The Centre Pompidou. “Bohemian Rhapsody.” Cloud Gate. Broadway Boogie-Woogie.

None of these works of art would exist without refugees.

And Canadian curator Brendan Cormier is trying to make sure the world doesn’t forget that.

Yesterday, in a Twitter thread labelled #RefugeesMakeCulture, Cormier—whose day job is as lead curator of 20th and 21st century design at the Victoria and Albert Museum in London—posted 22 examples of refugees who have made iconic artworks, musical compositions and design objects.

Cormier began the thread with Richard Rogers, the architect of the Centre Pompidou, who in 1939 fled Trieste to England. He went on to list musician Freddie Mercury, who in 1964 fled Tanzania to the UK during the Zanzibar Revolution; painter Piet Mondrian, who fled from Paris to London in 1938 to “escape advancing fascism”; and sculptor Anish Kapoor, son of a refugee mother who fled Iraq to India.

Also included is iconic textile artist Anni Albers; fashion designer Hussein Chalayan; architect Walter Gropius; painter Lucien Freud; jeweller Peter Carl Fabergé; and artist Marc Chagall.

“The idea came to me on my walk to work,” Cormier explains in an email to Canadian Art. “The recent news about the refugee ban in the US was weighing heavily on me, and I was thinking about what way I could contribute to the dialogue about it.”

Cormier knew that a number of objects in the V&A collection were from “artists and designers who at one point in their life had been refugees. I decided to list out some of the more prominent designers and artists that people might recognize, but might not know were refugees or children of refugees, to highlight the impact refugees have had on global culture.”

Museum collections can say a lot about these issues, Cormier argues.

“Museum collections act like large aggregated value statements: we collect things, therefore we apply value to those things,” Cormier says. “By showing that a number of our collected objects are from people that at some point experienced being a refugee, it is an oblique way of talking about the value of asylum.”

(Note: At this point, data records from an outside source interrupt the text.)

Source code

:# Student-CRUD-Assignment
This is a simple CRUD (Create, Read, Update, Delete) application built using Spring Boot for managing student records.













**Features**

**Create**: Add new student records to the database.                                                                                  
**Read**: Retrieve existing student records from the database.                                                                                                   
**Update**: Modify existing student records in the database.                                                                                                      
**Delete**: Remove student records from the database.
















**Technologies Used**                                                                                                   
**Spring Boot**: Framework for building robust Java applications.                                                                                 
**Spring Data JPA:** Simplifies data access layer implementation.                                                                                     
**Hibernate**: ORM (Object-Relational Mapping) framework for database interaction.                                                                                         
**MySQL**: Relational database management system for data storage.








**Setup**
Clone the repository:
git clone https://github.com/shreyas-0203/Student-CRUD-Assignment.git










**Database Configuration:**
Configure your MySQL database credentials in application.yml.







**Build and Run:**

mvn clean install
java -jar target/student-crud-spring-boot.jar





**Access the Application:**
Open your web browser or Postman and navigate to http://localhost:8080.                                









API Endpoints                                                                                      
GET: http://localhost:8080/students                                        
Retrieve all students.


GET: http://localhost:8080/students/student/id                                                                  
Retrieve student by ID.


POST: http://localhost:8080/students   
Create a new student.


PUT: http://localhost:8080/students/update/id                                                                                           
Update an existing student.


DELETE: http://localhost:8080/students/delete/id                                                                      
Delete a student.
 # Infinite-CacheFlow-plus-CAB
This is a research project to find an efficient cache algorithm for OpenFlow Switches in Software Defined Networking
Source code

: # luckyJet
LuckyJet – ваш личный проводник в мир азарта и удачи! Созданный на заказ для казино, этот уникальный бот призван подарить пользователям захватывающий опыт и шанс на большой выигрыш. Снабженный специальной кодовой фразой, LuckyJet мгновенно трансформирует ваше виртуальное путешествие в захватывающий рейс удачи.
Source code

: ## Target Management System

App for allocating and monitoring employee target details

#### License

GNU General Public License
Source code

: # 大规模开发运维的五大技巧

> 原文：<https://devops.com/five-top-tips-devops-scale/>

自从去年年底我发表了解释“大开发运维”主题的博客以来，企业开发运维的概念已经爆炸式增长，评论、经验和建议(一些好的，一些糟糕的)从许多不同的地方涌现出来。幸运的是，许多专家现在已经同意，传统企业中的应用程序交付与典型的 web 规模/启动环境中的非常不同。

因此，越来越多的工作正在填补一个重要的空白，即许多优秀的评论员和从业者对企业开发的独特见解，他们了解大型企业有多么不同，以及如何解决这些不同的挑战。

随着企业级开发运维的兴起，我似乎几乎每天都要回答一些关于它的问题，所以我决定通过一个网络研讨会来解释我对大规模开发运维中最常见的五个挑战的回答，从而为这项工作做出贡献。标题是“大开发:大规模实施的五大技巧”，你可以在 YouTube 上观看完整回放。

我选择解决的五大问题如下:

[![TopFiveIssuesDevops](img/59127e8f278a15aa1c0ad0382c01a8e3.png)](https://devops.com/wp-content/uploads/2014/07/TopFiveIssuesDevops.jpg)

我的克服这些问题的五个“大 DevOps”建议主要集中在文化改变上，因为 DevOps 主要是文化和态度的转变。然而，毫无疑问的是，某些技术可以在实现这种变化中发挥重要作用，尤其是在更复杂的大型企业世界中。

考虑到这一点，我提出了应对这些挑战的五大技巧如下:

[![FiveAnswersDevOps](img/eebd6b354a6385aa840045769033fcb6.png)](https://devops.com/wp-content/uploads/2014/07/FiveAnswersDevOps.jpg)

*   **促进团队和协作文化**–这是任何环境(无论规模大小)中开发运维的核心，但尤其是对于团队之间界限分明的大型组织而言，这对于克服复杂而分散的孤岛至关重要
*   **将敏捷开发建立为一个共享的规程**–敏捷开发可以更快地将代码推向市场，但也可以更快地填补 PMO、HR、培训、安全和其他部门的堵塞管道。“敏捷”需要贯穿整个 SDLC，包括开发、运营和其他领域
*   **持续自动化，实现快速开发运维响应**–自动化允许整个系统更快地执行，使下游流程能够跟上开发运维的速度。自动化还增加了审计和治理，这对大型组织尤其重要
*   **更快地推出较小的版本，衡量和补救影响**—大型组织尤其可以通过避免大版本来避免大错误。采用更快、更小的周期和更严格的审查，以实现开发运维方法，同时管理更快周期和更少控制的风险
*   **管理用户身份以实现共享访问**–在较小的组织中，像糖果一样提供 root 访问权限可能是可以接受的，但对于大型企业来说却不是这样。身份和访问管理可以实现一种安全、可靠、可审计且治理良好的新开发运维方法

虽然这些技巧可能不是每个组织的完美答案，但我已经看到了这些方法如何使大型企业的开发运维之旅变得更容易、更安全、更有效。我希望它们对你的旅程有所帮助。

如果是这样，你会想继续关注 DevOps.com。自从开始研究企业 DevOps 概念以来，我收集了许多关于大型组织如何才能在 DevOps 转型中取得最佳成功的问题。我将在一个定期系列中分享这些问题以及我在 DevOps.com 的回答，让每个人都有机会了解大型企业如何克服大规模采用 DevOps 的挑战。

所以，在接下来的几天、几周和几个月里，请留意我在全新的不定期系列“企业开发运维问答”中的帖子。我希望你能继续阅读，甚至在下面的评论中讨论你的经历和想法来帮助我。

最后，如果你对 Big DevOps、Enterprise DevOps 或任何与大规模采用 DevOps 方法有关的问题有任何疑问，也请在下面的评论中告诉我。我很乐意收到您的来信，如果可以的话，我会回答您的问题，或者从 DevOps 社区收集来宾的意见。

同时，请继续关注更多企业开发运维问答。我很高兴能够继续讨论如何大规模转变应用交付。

Although Cormier “never intended the list to be some definitive index of every artist or designer affected by displacement,” and has no plans to replicate it in a material exhibition at present, he does note that many of his colleagues are interested in exploring what museums can do to address refugee crises.

Recently, to this end, the V&A acquired a Refugee Flag commissioned by not-for-profit Refugee Nation. Cormier also recommends that anyone interested in his thread check out the V&A’s Rapid Response Collecting project, Teju Cole’s Seven Short Stories About Drones and MoMA’s Design and Violence website.